Le encantaban los teléfonos inteligentes. Pasaba
horas contemplándolos en las vitrinas de las tiendas comerciales, en los
catálogos de internet, revisando en las noticias las novedades más recientes de
los gigantes comerciales. Su celular era su mejor amigo, el único confidente
que aceptaba sin vacilación sus miles de deseos y problemas diarios. Su
teléfono móvil, sin embargo, era un “ladrillo”; anticuado, sin android, memoria insuficiente y
funciones limitadas; él deseaba algo mejor. Así que juntó dinero, mucho dinero,
todo el dinero que le sobraba, para comprarse el teléfono más caro y mejor del
mercado. Estuvo así durante años, ansioso, soñando despierto con una nueva
máquina milagrosa, hasta que logró juntar el dinero suficiente para comprarse
cualquier aparato que quisiera. Para entonces, se rumoreaba que sería lanzado
el mejor de todos los que existían en esa época, un Smartphone que dejaría atrás
a toda la competencia: el Livephone.
Todos en el mundo estaban impacientes por el lanzamiento
del Livephone. Las celebridades más repugnantemente adineradas anhelaban
tenerlo pronto en sus manos, y depositaron cifras asquerosamente ridículas para
reservarlo.
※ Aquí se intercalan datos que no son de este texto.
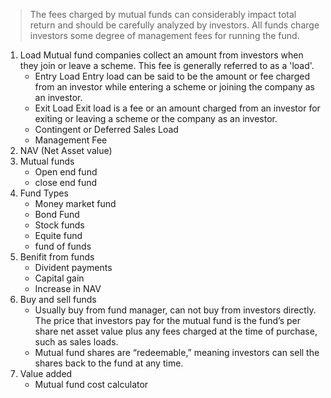 
> The fees charged by mutual funds can considerably impact total return and should be carefully analyzed by investors. All funds charge investors some degree of management fees for running the fund.


1. Load
	Mutual fund companies collect an amount from investors when they join or leave a scheme. This fee is generally referred to as a 'load'. 
	- Entry Load
		Entry load can be said to be the amount or fee charged from an investor while entering a scheme or joining the company as an investor.
	- Exit Load
		Exit load is a fee or an amount charged from an investor for exiting or leaving a scheme or the company as an investor.
	- Contingent or Deferred Sales Load
	- Management Fee
2. NAV (Net Asset value)
3. Mutual funds
	- Open end fund
	- close end fund
4. Fund Types
	- Money market fund
	- Bond Fund
	- Stock funds
	- Equite fund
	- fund of funds
5. Benifit from funds
	- Divident payments
	- Capital gain 
	- Increase in NAV
6. Buy and sell funds
	- Usually buy from fund manager, can not buy from investors directly. The price that investors pay for the mutual fund is the fund’s per share net asset value plus any fees charged at the time of purchase, such as sales loads.
	- Mutual fund shares are “redeemable,” meaning investors can sell the shares back to the fund at any time.
7. Value added
	- Mutual fund cost calculator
Cada noticia de sus nuevas funciones se convertía en tema obligado
de cualquier conversación de sobremesa. El planeta parecía girar en torno al
desarrollo del Livephone. Hasta que salió al mercado. Salió y desapareció:
todos ya estaban reservados. Nuestro hombre, con todo el dineral que había
juntado no fue capaz de pagar ni la batería; simplemente no se vendía en
ninguna parte.
Un día, él caminaba por la calle y lo vio: estaba
en el pasto, un poco magullado pero seguía funcionando. Era todo pantalla
táctil. Captaba las emociones del que lo sostenía. Le hablaba en español. Sus
10.000 aplicaciones eran de otro nivel: una recordaba por él; otra, hacía que
interactuara en las redes sociales solamente con el pensamiento. No necesitaba
saber cómo llegar a alguna parte, pues el Livephone lo orientaba eficazmente.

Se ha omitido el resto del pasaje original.